I'm trying to run a PySpark Job using Kubernetes. Both the main script and the py-files are hosted on Google Cloud storage. If I launch the Job using the standalone resource manager:
spark-submit \
--master local \
--deploy-mode client \
--repositories "http://central.maven.org/maven2/" \
--packages "org.postgresql:postgresql:42.2.2" \
--py-files https://storage.googleapis.com/foo/some_dependencies.zip \
https://storage.googleapis.com/foo/script.py some args
It works fine. But if I try the same using Kubernetes:
spark-submit \
--master k8s://https://xx.xx.xx.xx \
--deploy-mode cluster \
--conf spark.kubernetes.container.image=gcr.io/my-spark-image \
--repositories "http://central.maven.org/maven2/" \
--packages "org.postgresql:postgresql:42.2.2" \
--py-files https://storage.googleapis.com/foo/some_dependencies.zip \
https://storage.googleapis.com/foo/script.py some args
Then the main script runs, but it can't find the modules in the dependencies files. I know I can copy all the files inside the Docker image but I would prefer doing it this way.

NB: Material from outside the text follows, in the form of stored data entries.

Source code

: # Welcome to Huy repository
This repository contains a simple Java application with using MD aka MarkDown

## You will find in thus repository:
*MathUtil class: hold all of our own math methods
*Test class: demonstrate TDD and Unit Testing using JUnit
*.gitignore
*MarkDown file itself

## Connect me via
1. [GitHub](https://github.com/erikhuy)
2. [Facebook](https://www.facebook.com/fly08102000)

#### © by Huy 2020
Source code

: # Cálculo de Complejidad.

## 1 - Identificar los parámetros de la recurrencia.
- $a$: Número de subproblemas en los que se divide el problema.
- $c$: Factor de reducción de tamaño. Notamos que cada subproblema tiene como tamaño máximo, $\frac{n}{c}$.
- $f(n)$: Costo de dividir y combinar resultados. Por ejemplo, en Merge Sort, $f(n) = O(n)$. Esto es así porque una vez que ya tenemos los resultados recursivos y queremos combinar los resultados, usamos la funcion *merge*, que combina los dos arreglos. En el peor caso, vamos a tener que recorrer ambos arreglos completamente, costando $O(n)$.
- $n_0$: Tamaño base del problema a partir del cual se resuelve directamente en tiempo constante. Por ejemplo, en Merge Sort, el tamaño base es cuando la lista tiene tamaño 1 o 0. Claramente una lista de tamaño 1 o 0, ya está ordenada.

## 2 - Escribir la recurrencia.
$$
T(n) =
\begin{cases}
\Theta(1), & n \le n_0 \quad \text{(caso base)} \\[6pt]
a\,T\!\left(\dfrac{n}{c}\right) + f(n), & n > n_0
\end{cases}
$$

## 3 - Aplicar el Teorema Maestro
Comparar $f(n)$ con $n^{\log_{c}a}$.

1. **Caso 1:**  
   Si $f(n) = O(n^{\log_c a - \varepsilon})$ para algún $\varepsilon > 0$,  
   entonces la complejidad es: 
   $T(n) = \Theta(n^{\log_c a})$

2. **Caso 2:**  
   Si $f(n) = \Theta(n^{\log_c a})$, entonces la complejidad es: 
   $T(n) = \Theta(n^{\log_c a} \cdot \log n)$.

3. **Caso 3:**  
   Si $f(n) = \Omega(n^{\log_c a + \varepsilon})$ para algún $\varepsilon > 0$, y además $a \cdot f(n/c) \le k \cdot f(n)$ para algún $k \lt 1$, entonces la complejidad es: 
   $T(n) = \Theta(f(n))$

Is this possible? Am I missing something?
Thanks
Actually --py-files
can be used to distribute dependencies to executors. Can you display the errors you get ? Do you import your zips (SparkContext.addPyFile
) in the main .py ?
ENV: spark 2.4.3
UPDATED answer:
In https://spark.apache.org/docs/latest/running-on-kubernetes.html#dependency-management, docs says:
Note that using application dependencies from the submission client’s local file system is currently not yet supported.
OLDER answer:
I am facing the same issue. I don't think files in --py-files will be distributed to driver and executors. I submit a python file to K8s cluster with following command:
bin/spark-submit \
--master k8s://https://1.1.1.1:6443 \
--deploy-mode cluster \
--name spark-test \
--conf xxx.com/spark-py:v2.4.3 \
--py-files /xxx/spark-2.4.3-bin-hadoop2.7/spark_test1.py \
http://example.com/spark/__main__.py
I got logs in driver pod:
+ PYTHONPATH='/opt/spark/python/lib/pyspark.zip:/opt/spark/python/lib/py4j-*.zip:file:///xxx/spark-2.4.3-bin-hadoop2.7/spark_test1.py'
I got errors like following:
Traceback (most recent call last):
File "/tmp/spark-5e76171d-c5a7-49c6-acd2-f48fdaeeb62a/__main__.py", line 1, in <module>
from spark_test1 import main
ImportError: No module named spark_test1
From the errors, the main python file is get uploaded and distributed to driver. For --py-files, PYTHONPATH contains an exact same path in my cmd which I don't think those files get uploaded to that path in driver pod and executor pod.
I tried to replace the spark_test1.py
from a local path to a HTTP URL. The PYTHONPATH changed accrodingly, but the error is the same.